Father Nicodemus continued to lay about him very lustily for several minutes; but, before he could deal with the miller as he wished, Friar Hugo's brother, who was on the floor, caught him by the legs, and suddenly threw him prostrate. He was immediately overwhelmed by numbers, bound hand and foot, and carried to his own cell; where he was closely confined, and most vigilantly watched, until the superiors of his order could be assembled. He was tried in the chamber which had been the scene of his exploits: the charge of having rudely raised his hand against the Abbot, and belaboured the holy brotherhood, was fully proved; and, ere twenty-four hours had elapsed, Father Nicodemus found himself enclosed, with a pitcher of water and a loaf, in a niche of a stone wall, in the lowest vault of Fairoak Abbey.

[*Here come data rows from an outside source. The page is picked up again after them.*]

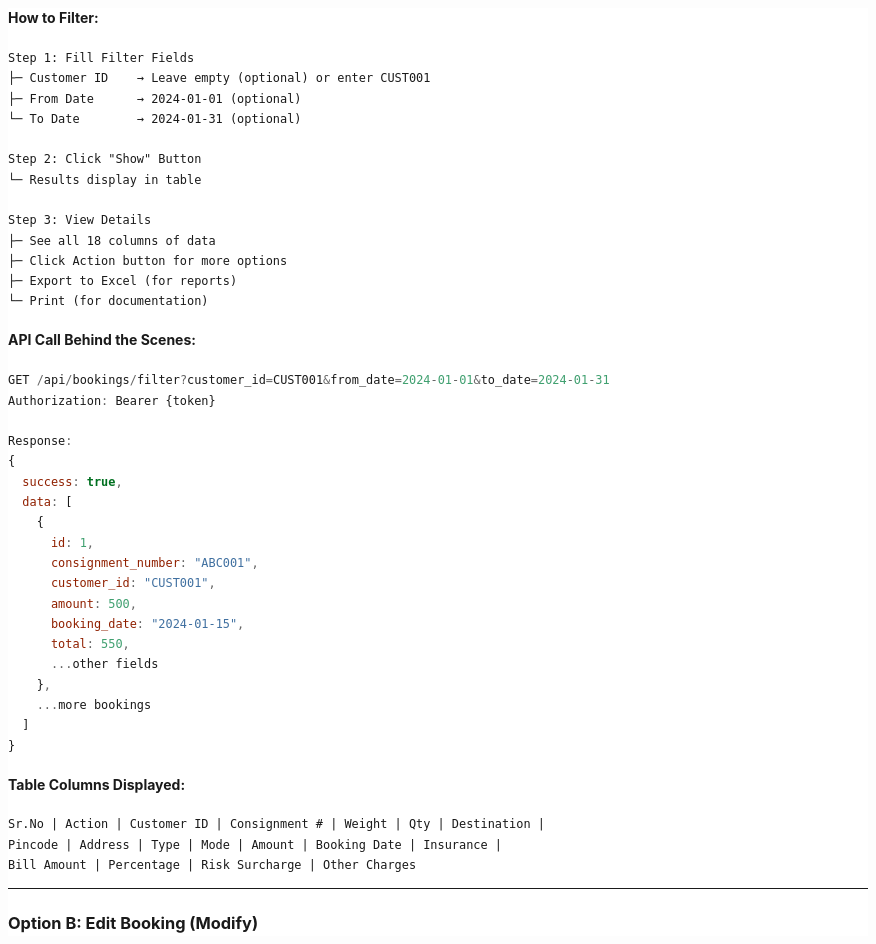 #### How to Filter:

```
Step 1: Fill Filter Fields
├─ Customer ID    → Leave empty (optional) or enter CUST001
├─ From Date      → 2024-01-01 (optional)
└─ To Date        → 2024-01-31 (optional)

Step 2: Click "Show" Button
└─ Results display in table

Step 3: View Details
├─ See all 18 columns of data
├─ Click Action button for more options
├─ Export to Excel (for reports)
└─ Print (for documentation)
```

#### API Call Behind the Scenes:

```javascript
GET /api/bookings/filter?customer_id=CUST001&from_date=2024-01-01&to_date=2024-01-31
Authorization: Bearer {token}

Response:
{
  success: true,
  data: [
    {
      id: 1,
      consignment_number: "ABC001",
      customer_id: "CUST001",
      amount: 500,
      booking_date: "2024-01-15",
      total: 550,
      ...other fields
    },
    ...more bookings
  ]
}
```

#### Table Columns Displayed:

```
Sr.No | Action | Customer ID | Consignment # | Weight | Qty | Destination |
Pincode | Address | Type | Mode | Amount | Booking Date | Insurance |
Bill Amount | Percentage | Risk Surcharge | Other Charges
```

---

### Option B: Edit Booking (Modify)
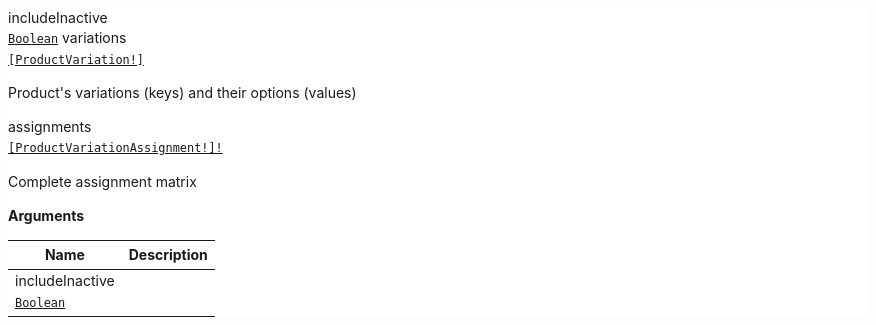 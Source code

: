</td>
</tr>
<tr>
<td>
includeInactive<br />
<a href="/api/scalars#boolean"><code>Boolean</code></a>
</td>
<td>

</td>
</tr>
</tbody>
</table>

</td>
</tr>
<tr>
<td>
variations<br />
<a href="/api/objects#productvariation"><code>[ProductVariation!]</code></a>
</td>
<td>
<p>Product&#39;s variations (keys) and their options (values)</p>
</td>
</tr>
<tr>
<td>
assignments<br />
<a href="/api/objects#productvariationassignment"><code>[ProductVariationAssignment!]!</code></a>
</td>
<td>
<p>Complete assignment matrix</p>

<p style={{ marginBottom: "0.4em" }}><strong>Arguments</strong></p>

<table>
<thead><tr><th>Name</th><th>Description</th></tr></thead>
<tbody>
<tr>
<td>
includeInactive<br />
<a href="/api/scalars#boolean"><code>Boolean</code></a>
</td>
<td>

</td>
</tr>
</tbody>
</table>

</td>
</tr>
</tbody>
</table>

He soon began to feel round him, in order to ascertain if there were any chance of escaping from the tomb to which he had been consigned: the walls were old, but tolerably sound; he considered, however, that it was his duty to break out if he could; and he immediately determined on making an attempt. Putting his back to the wall, which had been built up to enclose him for ever from the world, and his feet against the opposite side of the niche, he strained every nerve to push one of them down. The old wall at length began to move: he reversed his position, and with his feet firmly planted against the new work, he made such a tremendous effort, that the ancient stones and mortar gave way behind him: the next moment he found himself lying on his back, with a quantity of rubbish about him, on the cold pavement of a vault, into which sufficient light glimmered, through a grating, to enable him to ascertain that he was no longer in any part of Fairoak Abbey.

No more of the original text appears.